:: DATA FOR ANALYSIS ::

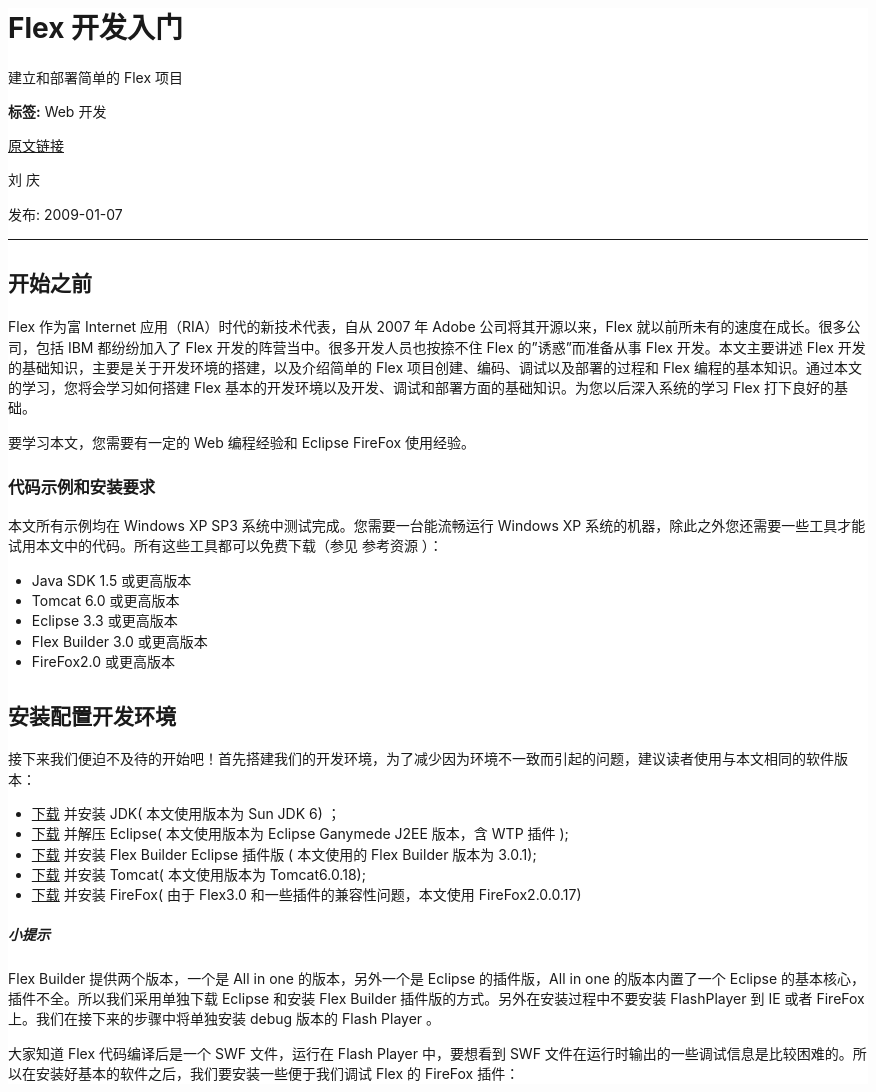 # Flex 开发入门
建立和部署简单的 Flex 项目

**标签:** Web 开发

[原文链接](https://developer.ibm.com/zh/articles/wa-lo-flexdev/)

刘 庆

发布: 2009-01-07

* * *

## 开始之前

Flex 作为富 Internet 应用（RIA）时代的新技术代表，自从 2007 年 Adobe 公司将其开源以来，Flex 就以前所未有的速度在成长。很多公司，包括 IBM 都纷纷加入了 Flex 开发的阵营当中。很多开发人员也按捺不住 Flex 的”诱惑”而准备从事 Flex 开发。本文主要讲述 Flex 开发的基础知识，主要是关于开发环境的搭建，以及介绍简单的 Flex 项目创建、编码、调试以及部署的过程和 Flex 编程的基本知识。通过本文的学习，您将会学习如何搭建 Flex 基本的开发环境以及开发、调试和部署方面的基础知识。为您以后深入系统的学习 Flex 打下良好的基础。

要学习本文，您需要有一定的 Web 编程经验和 Eclipse FireFox 使用经验。

### 代码示例和安装要求

本文所有示例均在 Windows XP SP3 系统中测试完成。您需要一台能流畅运行 Windows XP 系统的机器，除此之外您还需要一些工具才能试用本文中的代码。所有这些工具都可以免费下载（参见 参考资源 ）：

- Java SDK 1.5 或更高版本
- Tomcat 6.0 或更高版本
- Eclipse 3.3 或更高版本
- Flex Builder 3.0 或更高版本
- FireFox2.0 或更高版本

## 安装配置开发环境

接下来我们便迫不及待的开始吧！首先搭建我们的开发环境，为了减少因为环境不一致而引起的问题，建议读者使用与本文相同的软件版本：

- [下载](http://java.sun.com/javase/downloads/index.jsp) 并安装 JDK( 本文使用版本为 Sun JDK 6) ；
- [下载](http://www.eclipse.org/downloads/download.php?file=/technology/epp/downloads/release/ganymede/SR1/eclipse-jee-ganymede-SR1-win32.zip) 并解压 Eclipse( 本文使用版本为 Eclipse Ganymede J2EE 版本，含 WTP 插件 );
- [下载](https://www.adobe.com/cfusion/tdrc/index.cfm?product=flex_eclipse) 并安装 Flex Builder Eclipse 插件版 ( 本文使用的 Flex Builder 版本为 3.0.1);
- [下载](https://tomcat.apache.org/download-80.cgi) 并安装 Tomcat( 本文使用版本为 Tomcat6.0.18);
- [下载](http://www.mozilla.com/en-US/firefox/all-older.html) 并安装 FireFox( 由于 Flex3.0 和一些插件的兼容性问题，本文使用 FireFox2.0.0.17)

##### 小提示

Flex Builder 提供两个版本，一个是 All in one 的版本，另外一个是 Eclipse 的插件版，All in one 的版本内置了一个 Eclipse 的基本核心，插件不全。所以我们采用单独下载 Eclipse 和安装 Flex Builder 插件版的方式。另外在安装过程中不要安装 FlashPlayer 到 IE 或者 FireFox 上。我们在接下来的步骤中将单独安装 debug 版本的 Flash Player 。

大家知道 Flex 代码编译后是一个 SWF 文件，运行在 Flash Player 中，要想看到 SWF 文件在运行时输出的一些调试信息是比较困难的。所以在安装好基本的软件之后，我们要安装一些便于我们调试 Flex 的 FireFox 插件：
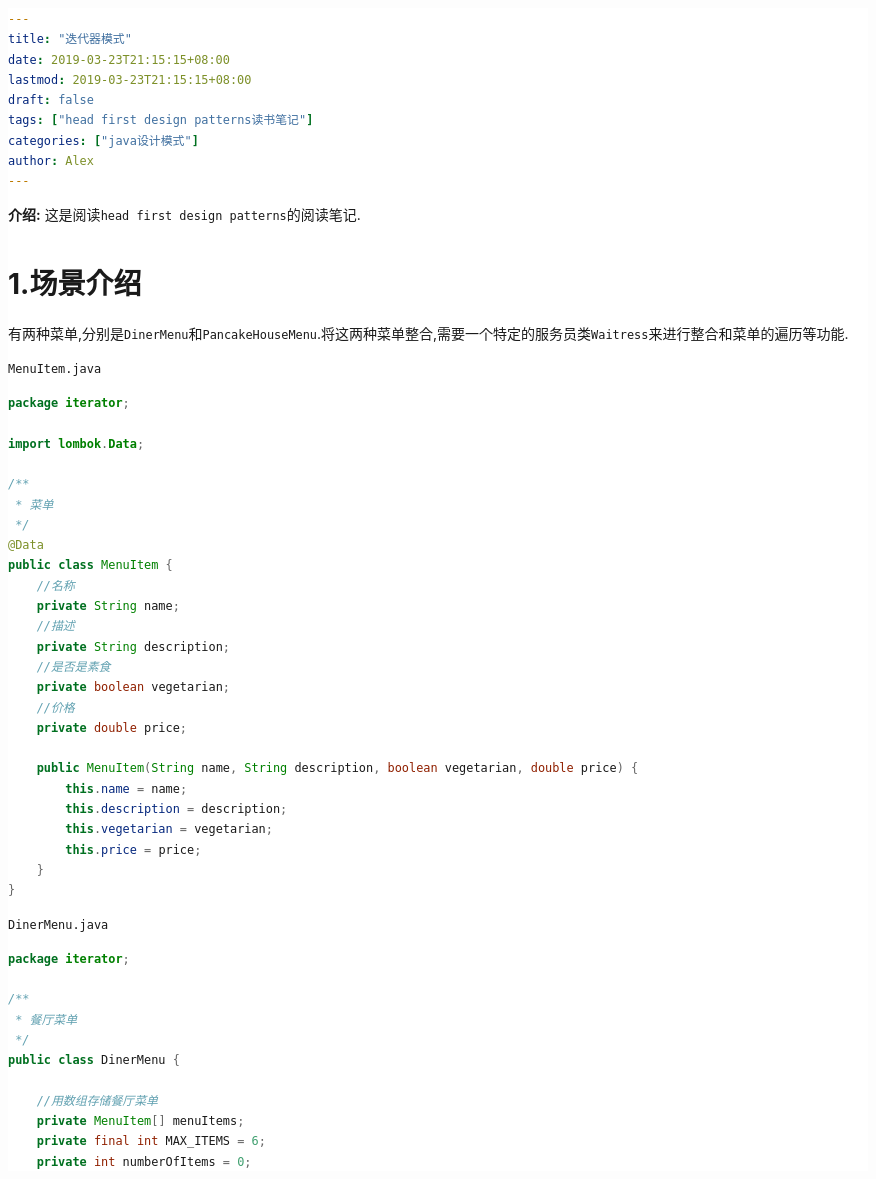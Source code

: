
 ```yaml
---
title: "迭代器模式"
date: 2019-03-23T21:15:15+08:00
lastmod: 2019-03-23T21:15:15+08:00
draft: false
tags: ["head first design patterns读书笔记"]
categories: ["java设计模式"]
author: Alex
---
```


**介绍:** 这是阅读`head first design patterns`的阅读笔记.

# 1.场景介绍

有两种菜单,分别是`DinerMenu`和`PancakeHouseMenu`.将这两种菜单整合,需要一个特定的服务员类`Waitress`来进行整合和菜单的遍历等功能.

`MenuItem.java`

```java
package iterator;

import lombok.Data;

/**
 * 菜单
 */
@Data
public class MenuItem {
    //名称
    private String name;
    //描述
    private String description;
    //是否是素食
    private boolean vegetarian;
    //价格
    private double price;

    public MenuItem(String name, String description, boolean vegetarian, double price) {
        this.name = name;
        this.description = description;
        this.vegetarian = vegetarian;
        this.price = price;
    }
}

```



`DinerMenu.java`

```java
package iterator;

/**
 * 餐厅菜单
 */
public class DinerMenu {

    //用数组存储餐厅菜单
    private MenuItem[] menuItems;
    private final int MAX_ITEMS = 6;
    private int numberOfItems = 0;

```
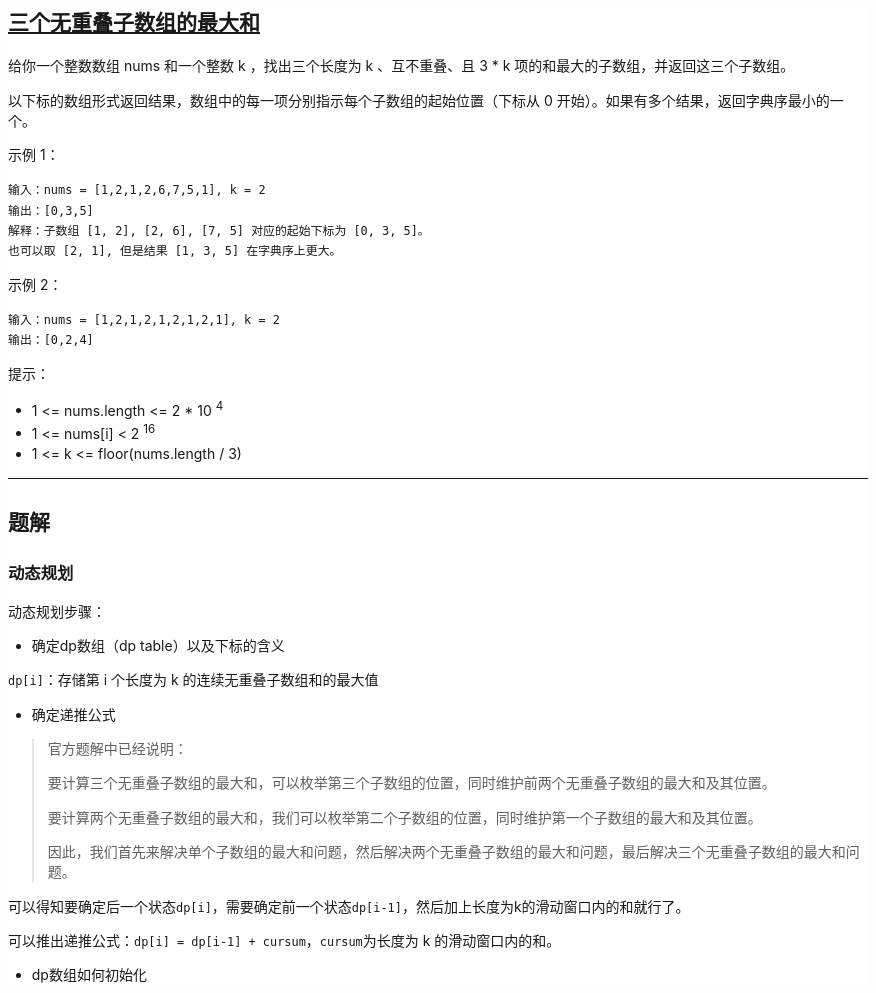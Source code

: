## [三个无重叠子数组的最大和](https://leetcode-cn.com/problems/maximum-sum-of-3-non-overlapping-subarrays/)

给你一个整数数组 nums 和一个整数 k ，找出三个长度为 k 、互不重叠、且 3 * k 项的和最大的子数组，并返回这三个子数组。

以下标的数组形式返回结果，数组中的每一项分别指示每个子数组的起始位置（下标从 0 开始）。如果有多个结果，返回字典序最小的一个。

示例 1：

```text
输入：nums = [1,2,1,2,6,7,5,1], k = 2
输出：[0,3,5]
解释：子数组 [1, 2], [2, 6], [7, 5] 对应的起始下标为 [0, 3, 5]。
也可以取 [2, 1], 但是结果 [1, 3, 5] 在字典序上更大。
```

示例 2：

```text
输入：nums = [1,2,1,2,1,2,1,2,1], k = 2
输出：[0,2,4]
```


提示：

- 1 <= nums.length <= 2 * 10 <sup>4</sup>
- 1 <= nums[i] < 2 <sup>16</sup>
- 1 <= k <= floor(nums.length / 3)

------

## 题解

### 动态规划

动态规划步骤：

- 确定dp数组（dp table）以及下标的含义

`dp[i]`：存储第 i 个长度为 k 的连续无重叠子数组和的最大值

- 确定递推公式

> 官方题解中已经说明：
>
> 要计算三个无重叠子数组的最大和，可以枚举第三个子数组的位置，同时维护前两个无重叠子数组的最大和及其位置。
>
> 要计算两个无重叠子数组的最大和，我们可以枚举第二个子数组的位置，同时维护第一个子数组的最大和及其位置。
>
> 因此，我们首先来解决单个子数组的最大和问题，然后解决两个无重叠子数组的最大和问题，最后解决三个无重叠子数组的最大和问题。

可以得知要确定后一个状态`dp[i]`，需要确定前一个状态`dp[i-1]`，然后加上长度为k的滑动窗口内的和就行了。

可以推出递推公式：`dp[i] = dp[i-1] + cursum`，`cursum`为长度为 k 的滑动窗口内的和。

- dp数组如何初始化
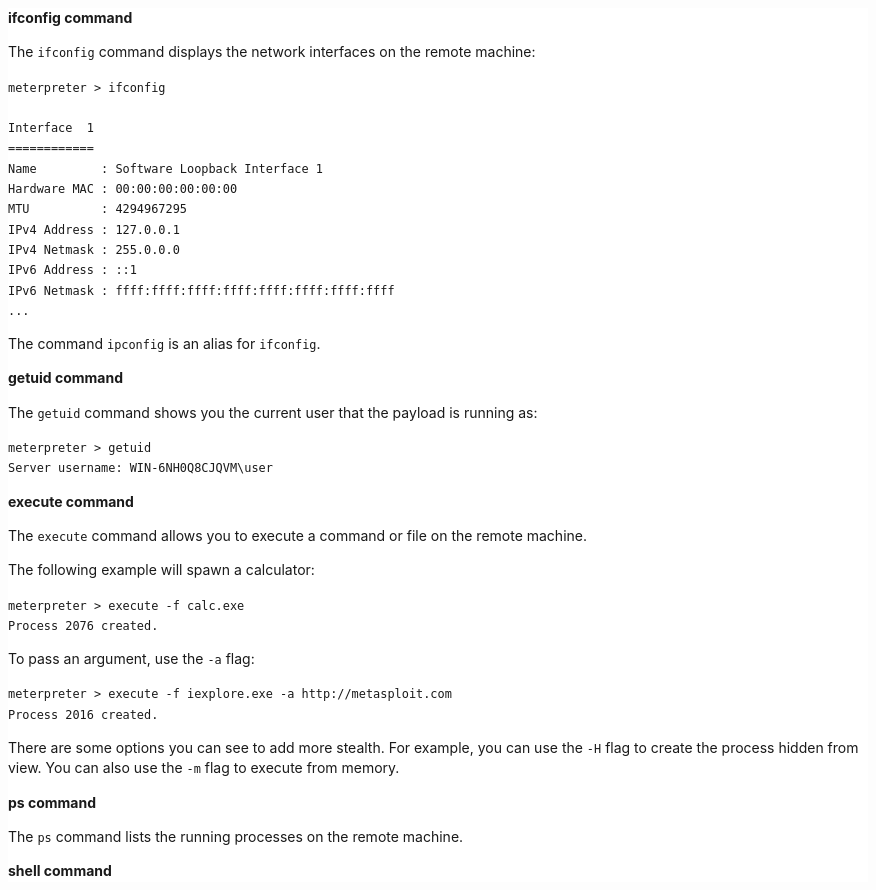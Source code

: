 **ifconfig command**

The `ifconfig` command displays the network interfaces on the remote
machine:

```
meterpreter > ifconfig

Interface  1
============
Name         : Software Loopback Interface 1
Hardware MAC : 00:00:00:00:00:00
MTU          : 4294967295
IPv4 Address : 127.0.0.1
IPv4 Netmask : 255.0.0.0
IPv6 Address : ::1
IPv6 Netmask : ffff:ffff:ffff:ffff:ffff:ffff:ffff:ffff
...
```

The command `ipconfig` is an alias for `ifconfig`.

**getuid command**

The `getuid` command shows you the current user that the payload is
running as:

```
meterpreter > getuid
Server username: WIN-6NH0Q8CJQVM\user
```

**execute command**

The `execute` command allows you to execute a command or file on the
remote machine.

The following example will spawn a calculator:

```
meterpreter > execute -f calc.exe
Process 2076 created.
```

To pass an argument, use the `-a` flag:

```
meterpreter > execute -f iexplore.exe -a http://metasploit.com
Process 2016 created.
```

There are some options you can see to add more stealth. For example, you
can use the `-H` flag to create the process hidden from view. You can
also use the `-m` flag to execute from memory.

**ps command**

The `ps` command lists the running processes on the remote machine.

**shell command**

:: THE TASK ::
Give the data again exactly as it stands, apart from the pictures.

:: EXERCISE ANSWER ::
 # Flex 开发入门
建立和部署简单的 Flex 项目

**标签:** Web 开发

[原文链接](https://developer.ibm.com/zh/articles/wa-lo-flexdev/)

刘 庆

发布: 2009-01-07

* * *

## 开始之前

Flex 作为富 Internet 应用（RIA）时代的新技术代表，自从 2007 年 Adobe 公司将其开源以来，Flex 就以前所未有的速度在成长。很多公司，包括 IBM 都纷纷加入了 Flex 开发的阵营当中。很多开发人员也按捺不住 Flex 的”诱惑”而准备从事 Flex 开发。本文主要讲述 Flex 开发的基础知识，主要是关于开发环境的搭建，以及介绍简单的 Flex 项目创建、编码、调试以及部署的过程和 Flex 编程的基本知识。通过本文的学习，您将会学习如何搭建 Flex 基本的开发环境以及开发、调试和部署方面的基础知识。为您以后深入系统的学习 Flex 打下良好的基础。

要学习本文，您需要有一定的 Web 编程经验和 Eclipse FireFox 使用经验。

### 代码示例和安装要求

本文所有示例均在 Windows XP SP3 系统中测试完成。您需要一台能流畅运行 Windows XP 系统的机器，除此之外您还需要一些工具才能试用本文中的代码。所有这些工具都可以免费下载（参见 参考资源 ）：

- Java SDK 1.5 或更高版本
- Tomcat 6.0 或更高版本
- Eclipse 3.3 或更高版本
- Flex Builder 3.0 或更高版本
- FireFox2.0 或更高版本

## 安装配置开发环境

接下来我们便迫不及待的开始吧！首先搭建我们的开发环境，为了减少因为环境不一致而引起的问题，建议读者使用与本文相同的软件版本：

- [下载](http://java.sun.com/javase/downloads/index.jsp) 并安装 JDK( 本文使用版本为 Sun JDK 6) ；
- [下载](http://www.eclipse.org/downloads/download.php?file=/technology/epp/downloads/release/ganymede/SR1/eclipse-jee-ganymede-SR1-win32.zip) 并解压 Eclipse( 本文使用版本为 Eclipse Ganymede J2EE 版本，含 WTP 插件 );
- [下载](https://www.adobe.com/cfusion/tdrc/index.cfm?product=flex_eclipse) 并安装 Flex Builder Eclipse 插件版 ( 本文使用的 Flex Builder 版本为 3.0.1);
- [下载](https://tomcat.apache.org/download-80.cgi) 并安装 Tomcat( 本文使用版本为 Tomcat6.0.18);
- [下载](http://www.mozilla.com/en-US/firefox/all-older.html) 并安装 FireFox( 由于 Flex3.0 和一些插件的兼容性问题，本文使用 FireFox2.0.0.17)

##### 小提示

Flex Builder 提供两个版本，一个是 All in one 的版本，另外一个是 Eclipse 的插件版，All in one 的版本内置了一个 Eclipse 的基本核心，插件不全。所以我们采用单独下载 Eclipse 和安装 Flex Builder 插件版的方式。另外在安装过程中不要安装 FlashPlayer 到 IE 或者 FireFox 上。我们在接下来的步骤中将单独安装 debug 版本的 Flash Player 。

大家知道 Flex 代码编译后是一个 SWF 文件，运行在 Flash Player 中，要想看到 SWF 文件在运行时输出的一些调试信息是比较困难的。所以在安装好基本的软件之后，我们要安装一些便于我们调试 Flex 的 FireFox 插件：
Source code

:
 ```yaml
---
title: "迭代器模式"
date: 2019-03-23T21:15:15+08:00
lastmod: 2019-03-23T21:15:15+08:00
draft: false
tags: ["head first design patterns读书笔记"]
categories: ["java设计模式"]
author: Alex
---
```


**介绍:** 这是阅读`head first design patterns`的阅读笔记.

# 1.场景介绍

有两种菜单,分别是`DinerMenu`和`PancakeHouseMenu`.将这两种菜单整合,需要一个特定的服务员类`Waitress`来进行整合和菜单的遍历等功能.

`MenuItem.java`

```java
package iterator;

import lombok.Data;

/**
 * 菜单
 */
@Data
public class MenuItem {
    //名称
    private String name;
    //描述
    private String description;
    //是否是素食
    private boolean vegetarian;
    //价格
    private double price;

    public MenuItem(String name, String description, boolean vegetarian, double price) {
        this.name = name;
        this.description = description;
        this.vegetarian = vegetarian;
        this.price = price;
    }
}

```



`DinerMenu.java`

```java
package iterator;

/**
 * 餐厅菜单
 */
public class DinerMenu {

    //用数组存储餐厅菜单
    private MenuItem[] menuItems;
    private final int MAX_ITEMS = 6;
    private int numberOfItems = 0;

```
Source code

:## [三个无重叠子数组的最大和](https://leetcode-cn.com/problems/maximum-sum-of-3-non-overlapping-subarrays/)

给你一个整数数组 nums 和一个整数 k ，找出三个长度为 k 、互不重叠、且 3 * k 项的和最大的子数组，并返回这三个子数组。

以下标的数组形式返回结果，数组中的每一项分别指示每个子数组的起始位置（下标从 0 开始）。如果有多个结果，返回字典序最小的一个。

示例 1：

```text
输入：nums = [1,2,1,2,6,7,5,1], k = 2
输出：[0,3,5]
解释：子数组 [1, 2], [2, 6], [7, 5] 对应的起始下标为 [0, 3, 5]。
也可以取 [2, 1], 但是结果 [1, 3, 5] 在字典序上更大。
```

示例 2：

```text
输入：nums = [1,2,1,2,1,2,1,2,1], k = 2
输出：[0,2,4]
```


提示：

- 1 <= nums.length <= 2 * 10 <sup>4</sup>
- 1 <= nums[i] < 2 <sup>16</sup>
- 1 <= k <= floor(nums.length / 3)

------

## 题解

### 动态规划

动态规划步骤：

- 确定dp数组（dp table）以及下标的含义

`dp[i]`：存储第 i 个长度为 k 的连续无重叠子数组和的最大值

- 确定递推公式

> 官方题解中已经说明：
>
> 要计算三个无重叠子数组的最大和，可以枚举第三个子数组的位置，同时维护前两个无重叠子数组的最大和及其位置。
>
> 要计算两个无重叠子数组的最大和，我们可以枚举第二个子数组的位置，同时维护第一个子数组的最大和及其位置。
>
> 因此，我们首先来解决单个子数组的最大和问题，然后解决两个无重叠子数组的最大和问题，最后解决三个无重叠子数组的最大和问题。

可以得知要确定后一个状态`dp[i]`，需要确定前一个状态`dp[i-1]`，然后加上长度为k的滑动窗口内的和就行了。

可以推出递推公式：`dp[i] = dp[i-1] + cursum`，`cursum`为长度为 k 的滑动窗口内的和。

- dp数组如何初始化
Source code

: **ifconfig command**

The `ifconfig` command displays the network interfaces on the remote
machine:

```
meterpreter > ifconfig

Interface  1
============
Name         : Software Loopback Interface 1
Hardware MAC : 00:00:00:00:00:00
MTU          : 4294967295
IPv4 Address : 127.0.0.1
IPv4 Netmask : 255.0.0.0
IPv6 Address : ::1
IPv6 Netmask : ffff:ffff:ffff:ffff:ffff:ffff:ffff:ffff
...
```

The command `ipconfig` is an alias for `ifconfig`.

**getuid command**

The `getuid` command shows you the current user that the payload is
running as:

```
meterpreter > getuid
Server username: WIN-6NH0Q8CJQVM\user
```

**execute command**

The `execute` command allows you to execute a command or file on the
remote machine.

The following example will spawn a calculator:

```
meterpreter > execute -f calc.exe
Process 2076 created.
```

To pass an argument, use the `-a` flag:

```
meterpreter > execute -f iexplore.exe -a http://metasploit.com
Process 2016 created.
```

There are some options you can see to add more stealth. For example, you
can use the `-H` flag to create the process hidden from view. You can
also use the `-m` flag to execute from memory.

**ps command**

The `ps` command lists the running processes on the remote machine.

**shell command**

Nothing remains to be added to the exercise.